S’il est de principe, en droit international, que les Etats ont le pouvoir souverain de contrôler l’entrée, le séjour et l’éloignement des étrangers, il n’en reste pas moins que les Etats qui ont ratifié la Convention européenne des droits de l’homme ont accepté de limiter le libre exercice de cette prérogative dans la mesure des dispositions de la Convention.

Il y a dès lors lieu d’examiner en l’espèce si la vie privée et familiale dont font état les demandeurs pour conclure dans leur chef à l’existence d’un droit à la protection d’une vie familiale par le biais des dispositions de l’article 8 de la Convention européenne des droits de l’homme, rentre effectivement dans les prévisions de ladite disposition de droit international qui est, le cas échéant, de nature à tenir en échec la législation nationale.

La garantie du respect de la vie privée et familiale comporte des limites. En premier lieu, elle ne comporte pas le droit de choisir l’implantation géographique de la vie familiale, de sorte qu’on ne saurait obliger un Etat à laisser accéder un étranger sur son territoire pour y créer des liens familiaux nouveaux. En second lieu, elle ne s’applique qu’à une vie familiale effective, c’est-à-dire caractérisée par des relations réelles et suffisamment étroites parmi ses membres, et existante, voire préexistante à l’entrée sur le territoire national.

En l’espèce, il ressort des pièces versées au dossier que Monsieur …D est entré par la France au Luxembourg fin 2001 et qu’il a habité auprès de sa sœur Madame …. Il a été appréhendé par la police en juillet 2002 étant donné qu’il travaillait dans un restaurant sans permis de travail ni permis de séjour. A l’époque une mesure de rétention a été prise à son égard avant de procéder à son rapatriement au Cap-Vert.

Il résulte d’un recours gracieux à l’encontre de la décision de rétention adressé en juillet 2002 par son ancien avocat au ministre de la Justice ce qui suit : « Le 17 juillet 2002, Monsieur … a été arrêté alors qu’il travaillait dans un restaurant sans être en possession ni d’un titre de séjour régulier, ni d’un permis de travail.

Par décision du même jour, mon mandant a été placé, en attente d’un éloignement, au Centre pénitentiaire de Luxembourg en raison d’un risque de fuite.

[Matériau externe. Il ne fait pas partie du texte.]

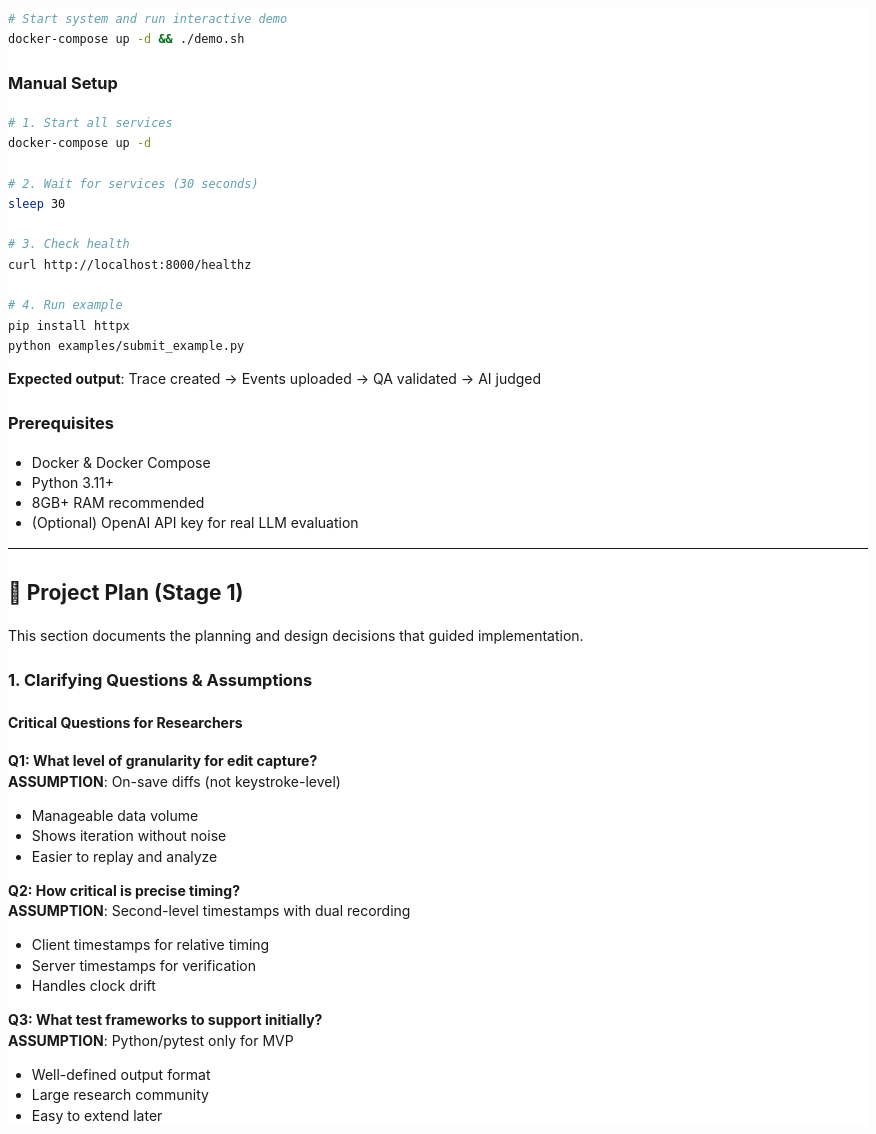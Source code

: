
 ```bash
# Start system and run interactive demo
docker-compose up -d && ./demo.sh
```

### Manual Setup

```bash
# 1. Start all services
docker-compose up -d

# 2. Wait for services (30 seconds)
sleep 30

# 3. Check health
curl http://localhost:8000/healthz

# 4. Run example
pip install httpx
python examples/submit_example.py
```

**Expected output**: Trace created → Events uploaded → QA validated → AI judged

### Prerequisites

- Docker & Docker Compose
- Python 3.11+
- 8GB+ RAM recommended
- (Optional) OpenAI API key for real LLM evaluation

---

## 📐 Project Plan (Stage 1)

This section documents the planning and design decisions that guided implementation.

### 1. Clarifying Questions & Assumptions

#### Critical Questions for Researchers

**Q1: What level of granularity for edit capture?**  
**ASSUMPTION**: On-save diffs (not keystroke-level)
- Manageable data volume
- Shows iteration without noise
- Easier to replay and analyze

**Q2: How critical is precise timing?**  
**ASSUMPTION**: Second-level timestamps with dual recording
- Client timestamps for relative timing
- Server timestamps for verification
- Handles clock drift

**Q3: What test frameworks to support initially?**  
**ASSUMPTION**: Python/pytest only for MVP
- Well-defined output format
- Large research community
- Easy to extend later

Par la présente, je me permets de former un recours gracieux contre ladite décision en ce qu’elle concerne le placement.

En effet, malgré les faits, Monsieur … n’a pas l’intention de s’établir au Grand-

Duché. Après son séjour en France, Monsieur … est venu au Luxembourg rendre visite à sa sœur Madame … avant de rentrer au Cap-Vert où l’attendent ses deux enfants orphelins de mère. Il n’a jamais eu l’intention de rester au Luxembourg plus d’un mois.

Il n’y a par conséquent pas de risque de fuite nécessitant un tel placement.

Je vous prie de bien vouloir réexaminer le dossier et d’accorder mainlevée du placement de mon mandant.

Monsieur … demande simplement à pouvoir rentrer dignement dans son pays.

A titre de garantie, et pour prouver sa bonne foi, la sœur de mon mandant, Madame … s’engage à acheter son billet d’avion à destination du Cap-Vert ».

Monsieur … est revenu au Luxembourg en juillet 2004, sans préjudice quant à la date exacte, et il s’est marié au Luxembourg avec Madame … en date du 6 août 2004.

Madame … , la sœur de Monsieur … atteste ce qui suit : « Je confirme que mon frère vivait déjà en concubinage notoire avec Madame … au Cap-Vert.

Madame … est venue en première au Luxembourg en 1996. Mon frère est venu en 2001 et a été expulsé en 2002. Madame … n’a pas pu le voir lors de l’expulsion.

Mon frère est revenu en 2004 au Luxembourg et ils vivaient ensemble avant le mariage du 06.08.2004 et sont toujours ensemble ».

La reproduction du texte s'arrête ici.